Koalisi ini terdiri dari tujuh organisasi sipil, termasuk Perhimpunan Bantuan Hukum Indonesia (PBHI), Imparsial, Amnesty Internasional Indonesia, Lembaga Bantuan Hukum (LBH) Jakarta, Yayasan Lembaga Bantuan Hukum Indonesia (YLBHI), Komisi untuk Orang Hilang dan Korban Tindak Kekerasan (KontraS), dan Centra Initiative.
Beberapa kasus melibatkan pelaporan terhadap tokoh seperti Juru Bicara Tim Pemenangan Nasional (TPN) Ganjar-Mahfud, Aiman Witjaksono, komika Aulia Rakhman, dan capres Anies Baswedan, yang dianggap koalisi sebagai upaya kriminalisasi terhadap masalah Pemilu 2024.
Koalisi Masyarakat Sipil menyayangkan penggunaan pasal-pasal yang dianggap 'karet' dan sangat anti-demokrasi, seperti pencemaran nama baik, penyebaran berita bohong, dan penodaan agama.
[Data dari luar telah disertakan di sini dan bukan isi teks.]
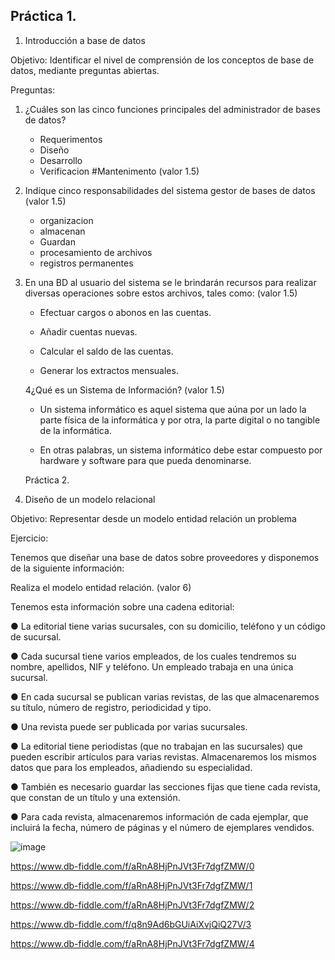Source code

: ## Práctica 1.

1. Introducción a base de datos

Objetivo: Identificar el nivel de comprensión de los conceptos de base de datos,
mediante preguntas abiertas.
 
Preguntas:

1. ¿Cuáles son las cinco funciones principales del administrador de bases de datos?
    * Requerimentos
    * Diseño
    * Desarrollo
    * Verificacion
#Mantenimento
(valor 1.5)

2. Indíque cinco responsabilidades del sistema gestor de bases de datos (valor 1.5) 
   * organizacion
   * almacenan
   * Guardan
   * procesamiento de archivos
   * registros permanentes

3. En una BD al usuario del sistema se le brindarán recursos para realizar diversas
operaciones sobre estos archivos, tales como: (valor 1.5)

   * Efectuar cargos o abonos en las cuentas.

   * Añadir cuentas nuevas.

   * Calcular el saldo de las cuentas.

   * Generar los extractos mensuales.



    4¿Qué es un Sistema de Información? (valor 1.5)


         
    * Un sistema informático es aquel sistema que aúna por un lado la parte física de la informática y por otra, la parte digital o no tangible de la informática.
          
    * En otras palabras, un sistema informático debe estar compuesto por hardware y software para que pueda denominarse.





   
   Práctica 2.

2. Diseño de un modelo relacional

Objetivo: Representar desde un modelo entidad relación un problema


Ejercicio:

Tenemos que diseñar una base de datos sobre proveedores y disponemos de la siguiente
información:

Realiza el modelo entidad relación. (valor 6)

Tenemos esta información sobre una cadena editorial:

● La editorial tiene varias sucursales, con su domicilio, teléfono y un código de
sucursal.

● Cada sucursal tiene varios empleados, de los cuales tendremos su nombre,
apellidos, NIF y teléfono. Un empleado trabaja en una única sucursal.

● En cada sucursal se publican varias revistas, de las que almacenaremos su título,
número de registro, periodicidad y tipo.

● Una revista puede ser publicada por varias sucursales.

● La editorial tiene periodistas (que no trabajan en las sucursales) que pueden
escribir artículos para varias revistas. Almacenaremos los mismos datos que para
los empleados, añadiendo su especialidad.

● También es necesario guardar las secciones fijas que tiene cada revista, que
constan de un título y una extensión.

● Para cada revista, almacenaremos información de cada ejemplar, que incluirá la
fecha, número de páginas y el número de ejemplares vendidos.


      
  
  ![image](https://user-images.githubusercontent.com/101213081/175388306-9d5fc4a7-cb68-480b-9764-a7cd8af42a48.png)
      
      
   https://www.db-fiddle.com/f/aRnA8HjPnJVt3Fr7dgfZMW/0
   
   https://www.db-fiddle.com/f/aRnA8HjPnJVt3Fr7dgfZMW/1
   
   https://www.db-fiddle.com/f/aRnA8HjPnJVt3Fr7dgfZMW/2
   
   https://www.db-fiddle.com/f/q8n9Ad6bGUiAiXvjQiQ27V/3
  
   https://www.db-fiddle.com/f/aRnA8HjPnJVt3Fr7dgfZMW/4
Mereka menegaskan bahwa masalah-masalah semacam itu seharusnya dilihat sebagai kegiatan sosialisasi dan kampanye Pemilu, yang diatur oleh Undang-Undang Nomor 7 Tahun 2017 tentang Pemilu dan UUD 1945.
Koalisi berpendapat bahwa setiap dugaan pelanggaran Pemilu seharusnya dilaporkan ke Badan Pengawas Pemilu (Bawaslu), dan keterlibatan kepolisian dalam masalah ini dianggap merugikan demokrasi dan kebebasan sipil. Mereka menekankan bahwa hanya tindak pidana murni di luar konteks kegiatan sosialisasi dan kampanye Pemilu yang seharusnya dilaporkan langsung ke pihak kepolisian.
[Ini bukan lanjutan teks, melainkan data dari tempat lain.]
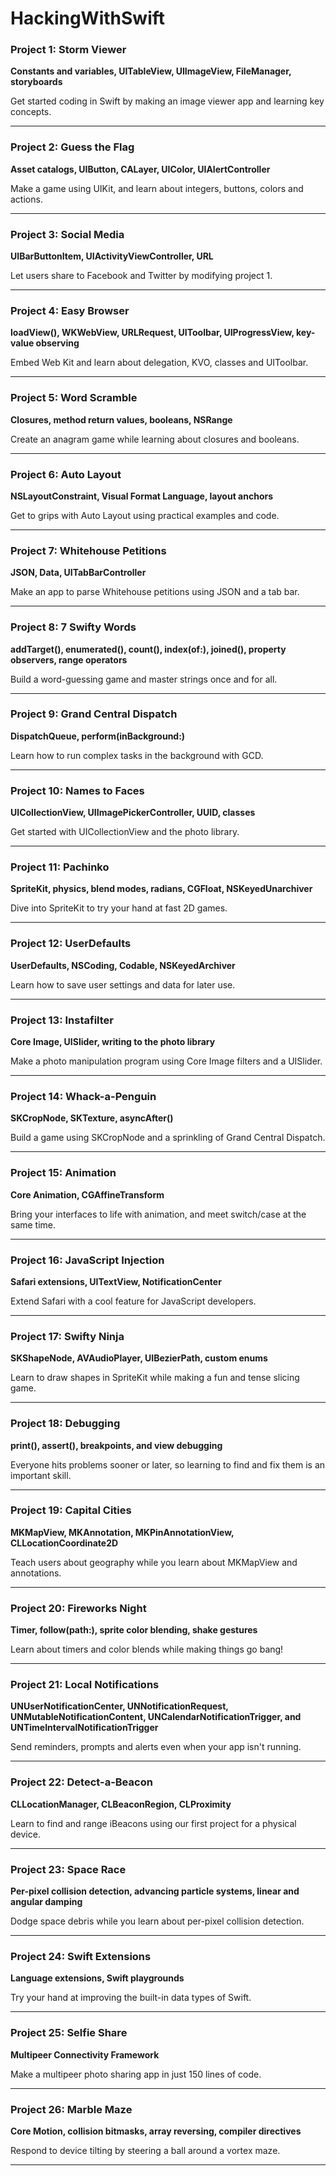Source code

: # HackingWithSwift

### Project 1: Storm Viewer 
**Constants and variables, UITableView, UIImageView, FileManager, storyboards**

Get started coding in Swift by making an image viewer app and learning key concepts.

---

### Project 2: Guess the Flag
**Asset catalogs, UIButton, CALayer, UIColor, UIAlertController**

Make a game using UIKit, and learn about integers, buttons, colors and actions.

---

### Project 3: Social Media
**UIBarButtonItem, UIActivityViewController, URL**

Let users share to Facebook and Twitter by modifying project 1.

---

### Project 4: Easy Browser
**loadView(), WKWebView, URLRequest, UIToolbar, UIProgressView, key-value observing**

Embed Web Kit and learn about delegation, KVO, classes and UIToolbar.

---

### Project 5: Word Scramble
**Closures, method return values, booleans, NSRange**

Create an anagram game while learning about closures and booleans.

---

### Project 6: Auto Layout
**NSLayoutConstraint, Visual Format Language, layout anchors**

Get to grips with Auto Layout using practical examples and code.

---

### Project 7: Whitehouse Petitions
**JSON, Data, UITabBarController**

Make an app to parse Whitehouse petitions using JSON and a tab bar.

---

### Project 8: 7 Swifty Words
**addTarget(), enumerated(), count(), index(of:), joined(), property observers, range operators**

Build a word-guessing game and master strings once and for all.

---

### Project 9: Grand Central Dispatch
**DispatchQueue, perform(inBackground:)**

Learn how to run complex tasks in the background with GCD.

---

### Project 10: Names to Faces
**UICollectionView, UIImagePickerController, UUID, classes**

Get started with UICollectionView and the photo library.

---

### Project 11: Pachinko
**SpriteKit, physics, blend modes, radians, CGFloat, NSKeyedUnarchiver**

Dive into SpriteKit to try your hand at fast 2D games.

---

### Project 12: UserDefaults
**UserDefaults, NSCoding, Codable, NSKeyedArchiver**

Learn how to save user settings and data for later use.

---

### Project 13: Instafilter
**Core Image, UISlider, writing to the photo library**

Make a photo manipulation program using Core Image filters and a UISlider.

---

### Project 14: Whack-a-Penguin
**SKCropNode, SKTexture, asyncAfter()**

Build a game using SKCropNode and a sprinkling of Grand Central Dispatch.

---

### Project 15: Animation
**Core Animation, CGAffineTransform**

Bring your interfaces to life with animation, and meet switch/case at the same time.

---

### Project 16: JavaScript Injection
**Safari extensions, UITextView, NotificationCenter**

Extend Safari with a cool feature for JavaScript developers.

---

### Project 17: Swifty Ninja
**SKShapeNode, AVAudioPlayer, UIBezierPath, custom enums**

Learn to draw shapes in SpriteKit while making a fun and tense slicing game.

---

### Project 18: Debugging
**print(), assert(), breakpoints, and view debugging**

Everyone hits problems sooner or later, so learning to find and fix them is an important skill.

---

### Project 19: Capital Cities
**MKMapView, MKAnnotation, MKPinAnnotationView, CLLocationCoordinate2D**

Teach users about geography while you learn about MKMapView and annotations.

---

### Project 20: Fireworks Night
**Timer, follow(path:), sprite color blending, shake gestures**

Learn about timers and color blends while making things go bang!

---

### Project 21: Local Notifications
**UNUserNotificationCenter, UNNotificationRequest, UNMutableNotificationContent, UNCalendarNotificationTrigger, and UNTimeIntervalNotificationTrigger**

Send reminders, prompts and alerts even when your app isn't running.

---

### Project 22: Detect-a-Beacon
**CLLocationManager, CLBeaconRegion, CLProximity**

Learn to find and range iBeacons using our first project for a physical device.

---

### Project 23: Space Race
**Per-pixel collision detection, advancing particle systems, linear and angular damping**

Dodge space debris while you learn about per-pixel collision detection.

---

### Project 24: Swift Extensions
**Language extensions, Swift playgrounds**

Try your hand at improving the built-in data types of Swift.

---

### Project 25: Selfie Share
**Multipeer Connectivity Framework**

Make a multipeer photo sharing app in just 150 lines of code.

---

### Project 26: Marble Maze
**Core Motion, collision bitmasks, array reversing, compiler directives**

Respond to device tilting by steering a ball around a vortex maze.

---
Oleh karena itu, koalisi masyarakat sipil meminta agar Presiden Joko Widodo dan Kapolri Listyo Sigit Prabowo menghentikan semua proses hukum yang terkait dengan kegiatan Pemilu 2024, menganggapnya sebagai tindakan yang dapat merugikan demokrasi dan kebebasan sipil. (*)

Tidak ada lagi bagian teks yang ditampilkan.